[Exercise] Show each line of the records below where the word "mbox" occurs.

(Plain-text document sources)
□ □ □ □ □ □ □
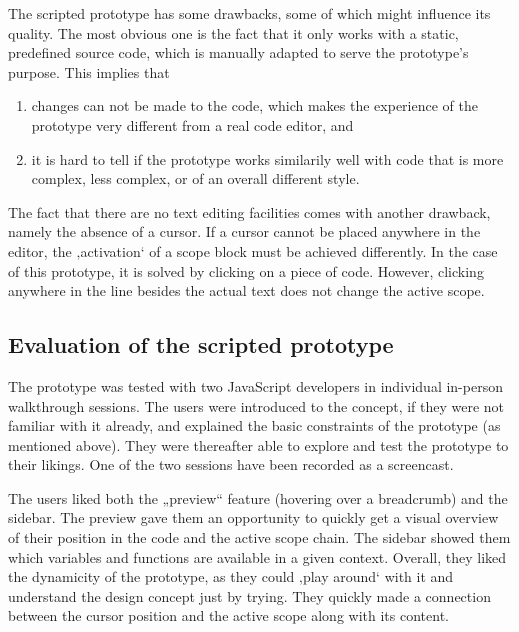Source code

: The scripted prototype has some drawbacks, some of which might influence
its quality. The most obvious one is the fact that it only works with a
static, predefined source code, which is manually adapted to serve the
prototype’s purpose. This implies that

\begin{enumerate}
\def\labelenumi{\arabic{enumi}.}
\itemsep1pt\parskip0pt
\item
  changes can not be made to the code, which makes the experience of the
  prototype very different from a real code editor, and
\item
  it is hard to tell if the prototype works similarily well with code
  that is more complex, less complex, or of an overall different style.
\end{enumerate}

The fact that there are no text editing facilities comes with another
drawback, namely the absence of a cursor. If a cursor cannot be placed
anywhere in the editor, the ‚activation‘ of a scope block must be
achieved differently. In the case of this prototype, it is solved by
clicking on a piece of code. However, clicking anywhere in the line
besides the actual text does not change the active scope.

\subsection{Evaluation of the scripted
prototype}\label{evaluation-of-the-scripted-prototype}

The prototype was tested with two JavaScript developers in individual
in-person walkthrough sessions. The users were introduced to the
concept, if they were not familiar with it already, and explained the
basic constraints of the prototype (as mentioned above). They were
thereafter able to explore and test the prototype to their likings. One
of the two sessions have been recorded as a screencast.

The users liked both the „preview“ feature (hovering over a breadcrumb)
and the sidebar. The preview gave them an opportunity to quickly get a
visual overview of their position in the code and the active scope
chain. The sidebar showed them which variables and functions are
available in a given context. Overall, they liked the dynamicity of the
prototype, as they could ‚play around‘ with it and understand the design
concept just by trying. They quickly made a connection between the
cursor position and the active scope along with its content.

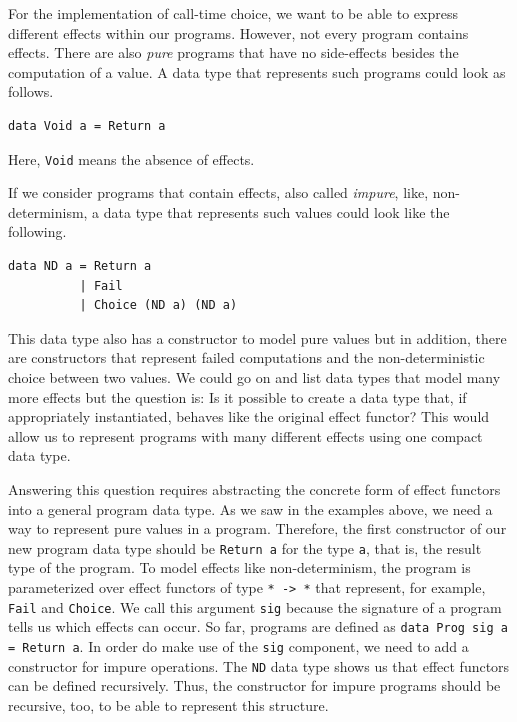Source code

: \documentclass[a4paper, 11pt, fleqn, twoside]{scrreprt}
\newcommand{\hinl}[1]{\texttt{#1}}
\begin{document}
For the implementation of call-time choice, we want to be able to express different effects within our programs.
However, not every program contains effects.
There are also \textit{pure} programs that have no side-effects besides the computation of a value.
A data type that represents such programs could look as follows.

\begin{verbatim}
data Void a = Return a
\end{verbatim}

Here, \hinl{Void} means the absence of effects.

If we consider programs that contain effects, also called \textit{impure}, like, non-determinism, a data type that represents such values could look like the following.

\begin{verbatim}
data ND a = Return a
          | Fail
          | Choice (ND a) (ND a)
\end{verbatim}

This data type also has a constructor to model pure values but in addition, there are constructors that represent failed computations and the non-deterministic choice between two values.
We could go on and list data types that model many more effects but the question is: Is it possible to create a data type that, if appropriately instantiated, behaves like the original effect functor?
This would allow us to represent programs with many different effects using one compact data type.

Answering this question requires abstracting the concrete form of effect functors into a general program data type.
As we saw in the examples above, we need a way to represent pure values in a program.
Therefore, the first constructor of our new program data type should be \hinl{Return a} for the type \hinl{a}, that is, the result type of the program.
To model effects like non-determinism, the program is parameterized over effect functors of type \hinl{* -> *} that represent, for example, \hinl{Fail} and \hinl{Choice}.
We call this argument \hinl{sig} because the signature of a program tells us which effects can occur.
So far, programs are defined as \hinl{data Prog sig a = Return a}.
In order do make use of the \hinl{sig} component, we need to add a constructor for impure operations.
The \hinl{ND} data type shows us that effect functors can be defined recursively.
Thus, the constructor for impure programs should be recursive, too, to be able to represent this structure.
\end{document}
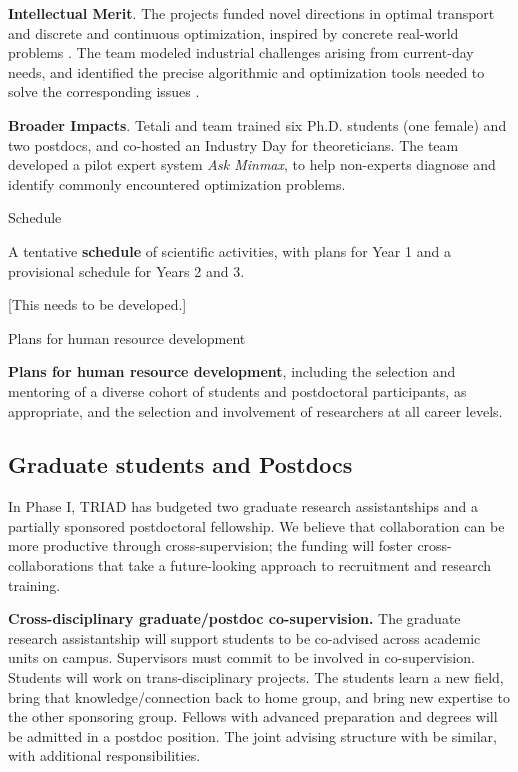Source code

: \documentclass[12pt]{article}
\begin{document}
{\bf Intellectual Merit}.
The projects funded novel directions in optimal transport and discrete and continuous optimization, inspired by concrete real-world problems \cite{gozlan2015characterization, gozlan2014kantorovich}. The team modeled industrial challenges arising from current-day needs, and identified the precise algorithmic and optimization tools needed to solve the corresponding issues \cite{christensen2017approximation}.

{\bf Broader Impacts}.
Tetali and team trained six Ph.D. students (one female) and two postdocs, and co-hosted an Industry Day for theoreticians. The team developed a pilot expert system {\em Ask Minmax}, to help non-experts diagnose and identify commonly encountered optimization problems.


\clearpage


\begin{center}
Schedule
\end{center}


A tentative {\bf schedule} of scientific activities, with plans for Year 1 and a provisional schedule for Years 2 and 3.

[This needs to be developed.]

\clearpage


\begin{center}
Plans for human resource development
\end{center}


{\bf Plans for human resource development}, including the selection and mentoring of a diverse cohort of students and postdoctoral participants, as appropriate, and the selection and involvement of researchers at all career levels.


\subsection{Graduate students and Postdocs}
\label{sec:gra-postdoc}

In Phase I, TRIAD has budgeted two graduate research assistantships and a partially sponsored postdoctoral fellowship.
We believe that collaboration can be more productive through cross-supervision; the funding will foster cross-collaborations that take a future-looking approach to recruitment and research training.

\medskip
\noindent
{\bf Cross-disciplinary graduate/postdoc co-supervision.}
The graduate research assistantship will support students to be co-advised across academic units on campus.
Supervisors must commit to be involved in co-supervision.
Students will work on trans-disciplinary projects.
The students learn a new field, bring that knowledge/connection back to home group, and bring new expertise to the other sponsoring group.
Fellows with advanced preparation and degrees will be admitted in a postdoc position.
The joint advising structure with be similar, with additional responsibilities.
\end{document}
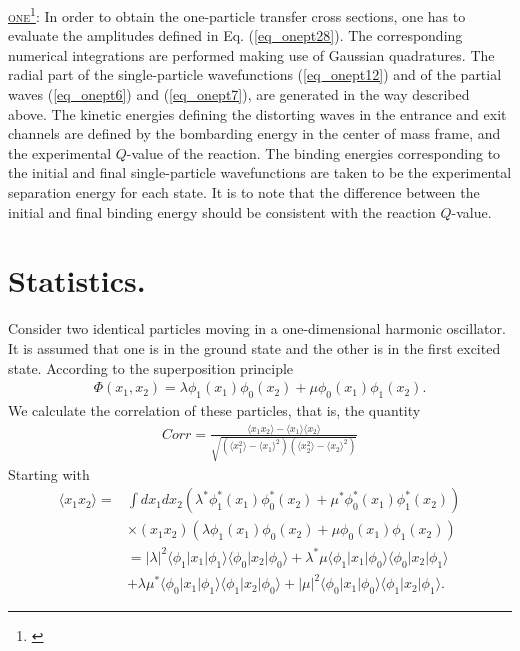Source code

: \begin{subappendices}
\underline{\textsc{one}}\footnote{\cite{Potel:12b}}: In order to obtain the  one-particle transfer cross sections, one has to evaluate  the amplitudes defined in Eq. (\ref{eq_onept28}). The corresponding numerical integrations are   performed making use of Gaussian quadratures. The radial part of the single-particle  wavefunctions (\ref{eq_onept12}) and of the partial waves (\ref{eq_onept6}) and (\ref{eq_onept7}), are generated in the way described above. The kinetic energies defining the distorting waves in the entrance and exit channels are defined by the bombarding energy in the center of mass frame, and the experimental $Q$-value of the reaction. The binding energies corresponding to the initial and final single-particle wavefunctions are taken to be the experimental separation energy for each state. It is to note that the difference between the initial and final binding energy should be consistent with the reaction $Q$-value.  



   

\section{Statistics.}\label{App6D}
Consider two identical particles moving in a one-dimensional harmonic oscillator. It is assumed  that one is in the ground state and the other  is in the first excited state. According to the superposition principle 
\begin{align}\label{eqApp6G1}
\Phi(x_1,x_2)=\lambda\phi_1(x_1)\phi_0(x_2)+\mu\phi_0(x_1)\phi_1(x_2).
\end{align} 
We calculate the correlation of these particles, that is, the quantity
\begin{align}\label{eqApp6G2}
Corr=\frac{\langle x_1x_2\rangle-\langle x_1\rangle\langle x_2\rangle}{\sqrt{\left(\langle x_1^2\rangle-\langle x_1\rangle^2\right)\left(\langle x_2^2\rangle-\langle x_2\rangle^2\right)}}
\end{align} 
Starting with
\begin{align}\label{eqApp63}
\nonumber\langle x_1x_2\rangle=&\int dx_1 dx_2 \left(\lambda^*\phi_1^*(x_1)\phi_0^*(x_2)+\mu^*\phi_0^*(x_1)\phi_1^*(x_2)\right)\\
\nonumber&\times(x_1 x_2)\left(\lambda\phi_1(x_1)\phi_0(x_2)+\mu\phi_0(x_1)\phi_1(x_2)\right)\\
\nonumber &=|\lambda|^2\langle\phi_1|x_1|\phi_1\rangle\langle\phi_0|x_2|\phi_0\rangle+\lambda^*\mu\langle\phi_1|x_1|\phi_0\rangle\langle\phi_0|x_2|\phi_1\rangle\\
&+\lambda\mu^*\langle\phi_0|x_1|\phi_1\rangle\langle\phi_1|x_2|\phi_0\rangle+|\mu|^2\langle\phi_0|x_1|\phi_0\rangle\langle\phi_1|x_2|\phi_1\rangle.
\end{align} 


\end{subappendices}
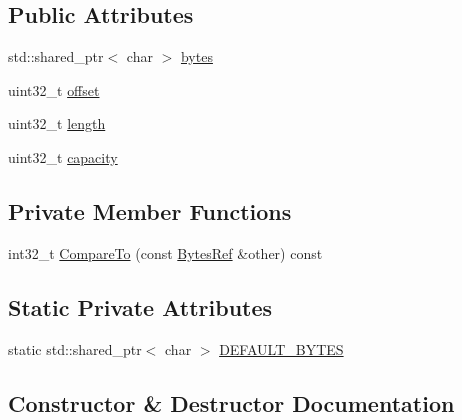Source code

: \subsection*{Public Attributes}
\begin{DoxyCompactItemize}
\item 
std\+::shared\+\_\+ptr$<$ char $>$ \mbox{\hyperlink{classlucene_1_1core_1_1util_1_1BytesRef_a50b260da81b7f31687ac167ff52c9a1c}{bytes}}
\item 
uint32\+\_\+t \mbox{\hyperlink{classlucene_1_1core_1_1util_1_1BytesRef_a00b5e81a37602c7af1fde636cd44f12b}{offset}}
\item 
uint32\+\_\+t \mbox{\hyperlink{classlucene_1_1core_1_1util_1_1BytesRef_a198e62928759942ffc9d2c3ff877b4e4}{length}}
\item 
uint32\+\_\+t \mbox{\hyperlink{classlucene_1_1core_1_1util_1_1BytesRef_a9e1775d26ac1dec137aa57fae87f654c}{capacity}}
\end{DoxyCompactItemize}
\subsection*{Private Member Functions}
\begin{DoxyCompactItemize}
\item 
int32\+\_\+t \mbox{\hyperlink{classlucene_1_1core_1_1util_1_1BytesRef_a028de5040f03a4f1508986699263f952}{Compare\+To}} (const \mbox{\hyperlink{classlucene_1_1core_1_1util_1_1BytesRef}{Bytes\+Ref}} \&other) const
\end{DoxyCompactItemize}
\subsection*{Static Private Attributes}
\begin{DoxyCompactItemize}
\item 
static std\+::shared\+\_\+ptr$<$ char $>$ \mbox{\hyperlink{classlucene_1_1core_1_1util_1_1BytesRef_abcb0c93627877d9d8b01889830e879b0}{D\+E\+F\+A\+U\+L\+T\+\_\+\+B\+Y\+T\+ES}}
\end{DoxyCompactItemize}


\subsection{Constructor \& Destructor Documentation}
\mbox{\label{classlucene_1_1core_1_1util_1_1BytesRef_a5c352a399671a6ed5e04cd334149b662}} 
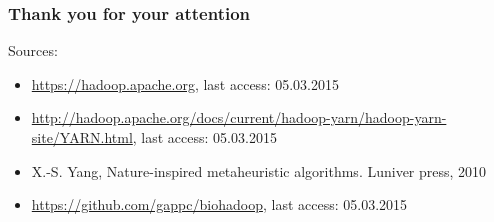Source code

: \begin{frame}
  \frametitle{Thank you for your attention}
  Sources:
  \begin{itemize}
    \item \url{https://hadoop.apache.org}, last access: 05.03.2015
    \item \url{http://hadoop.apache.org/docs/current/hadoop-yarn/hadoop-yarn-site/YARN.html}, last access: 05.03.2015
    \item X.-S. Yang, Nature-inspired metaheuristic algorithms. Luniver press, 2010
    \item \url{https://github.com/gappc/biohadoop}, last access: 05.03.2015
  \end{itemize}
\end{frame}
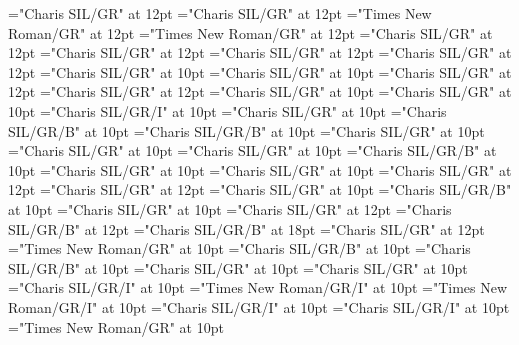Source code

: \documentclass[a4paper,twoside]{article}
\begin{document}
\pagestyle{plain}
\sloppy
\setlength{\parfillskip}{0pt plus 1fil}
\font\diven="Charis SIL/GR" at 12pt
\font\spanen="Charis SIL/GR" at 12pt
\font\divpt="Times New Roman/GR" at 12pt
\font\spanpt="Times New Roman/GR" at 12pt
\font\divseh="Charis SIL/GR" at 12pt
\font\spanseh="Charis SIL/GR" at 12pt
\font\divsehfonipaxetic="Charis SIL/GR" at 12pt
\font\spansehfonipaxetic="Charis SIL/GR" at 12pt
\font\xitemen="Charis SIL/GR" at 10pt
\font\xitemxitemcomplexformrefsbefore="Charis SIL/GR" at 10pt
\font\xitemxitemdefinitionbefore="Charis SIL/GR" at 12pt
\font\xitemxitemdefinitionLcbefore="Charis SIL/GR" at 12pt
\font\xitemxitementryrefcomponentbefore="Charis SIL/GR" at 10pt
\font\xitemxitementryreftypebefore="Charis SIL/GR" at 10pt
\font\xitemxitemexamplebefore="Charis SIL/GR/I" at 10pt
\font\xitemxitemexamplesbefore="Charis SIL/GR" at 10pt
\font\xitemxitemheadwordbefore="Charis SIL/GR/B" at 10pt
\font\xitemxitemLexEntrypublishStemComponentTargetHeadWordRefbefore="Charis SIL/GR/B" at 10pt
\font\xitemxitemlexreftargetsbefore="Charis SIL/GR" at 10pt
\font\xitemxitemprimaryrefsbefore="Charis SIL/GR" at 10pt
\font\xitemxitemrelationsbefore="Charis SIL/GR" at 10pt
\font\xitemxitemsensecrossrefbefore="Charis SIL/GR/B" at 10pt
\font\sensesensesensesbefore="Charis SIL/GR" at 10pt
\font\sensesensesubsensesbefore="Charis SIL/GR" at 10pt
\font\xitemxitemtranslationbefore="Charis SIL/GR" at 12pt
\font\xitemxitemtranslationLcbefore="Charis SIL/GR" at 12pt
\font\xitemxitemvariantrefentrytypebefore="Charis SIL/GR" at 10pt
\font\xitemxitemvariantrefformbefore="Charis SIL/GR/B" at 10pt
\font\xitemxitemvariantrefsbefore="Charis SIL/GR" at 10pt
\font\xitemtpi="Charis SIL/GR" at 12pt
\font{}="Charis SIL/GR/B" at 12pt
\font{}="Charis SIL/GR/B" at 18pt
\font{}="Charis SIL/GR" at 12pt
\font\entryletDatadicBody="Times New Roman/GR" at 10pt
\font\headwordsehentryletDatadicBody="Charis SIL/GR/B" at 10pt
\font\spanenheadwordsehentryletDatadicBody="Charis SIL/GR/B" at 10pt
\font\sensesentryletDatadicBody="Charis SIL/GR" at 10pt
\font\sensesensesentryletDatadicBody="Charis SIL/GR" at 10pt
\font\grammaticalinfosensesensesentryletDatadicBody="Charis SIL/GR/I" at 10pt
\font\partofspeechptgrammaticalinfosensesensesentryletDatadicBody="Times New Roman/GR/I" at 10pt
\font\spanptpartofspeechptgrammaticalinfosensesensesentryletDatadicBody="Times New Roman/GR/I" at 10pt
\font\spanenpartofspeechptgrammaticalinfosensesensesentryletDatadicBody="Charis SIL/GR/I" at 10pt
\font\spanengrammaticalinfosensesensesentryletDatadicBody="Charis SIL/GR/I" at 10pt
\font{}="Times New Roman/GR" at 10pt
\end{document}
□ □ □ □ □ □ □
[Problem solution]
std\+::shared\+\_\+ptr$<$ char $>$ \mbox{\hyperlink{classlucene_1_1core_1_1util_1_1BytesRef_a50b260da81b7f31687ac167ff52c9a1c}{bytes}}
uint32\+\_\+t \mbox{\hyperlink{classlucene_1_1core_1_1util_1_1BytesRef_a00b5e81a37602c7af1fde636cd44f12b}{offset}}
uint32\+\_\+t \mbox{\hyperlink{classlucene_1_1core_1_1util_1_1BytesRef_a198e62928759942ffc9d2c3ff877b4e4}{length}}
uint32\+\_\+t \mbox{\hyperlink{classlucene_1_1core_1_1util_1_1BytesRef_a9e1775d26ac1dec137aa57fae87f654c}{capacity}}
int32\+\_\+t \mbox{\hyperlink{classlucene_1_1core_1_1util_1_1BytesRef_a028de5040f03a4f1508986699263f952}{Compare\+To}} (const \mbox{\hyperlink{classlucene_1_1core_1_1util_1_1BytesRef}{Bytes\+Ref}} \&other) const
static std\+::shared\+\_\+ptr$<$ char $>$ \mbox{\hyperlink{classlucene_1_1core_1_1util_1_1BytesRef_abcb0c93627877d9d8b01889830e879b0}{D\+E\+F\+A\+U\+L\+T\+\_\+\+B\+Y\+T\+ES}}
\mbox{\label{classlucene_1_1core_1_1util_1_1BytesRef_a5c352a399671a6ed5e04cd334149b662}} 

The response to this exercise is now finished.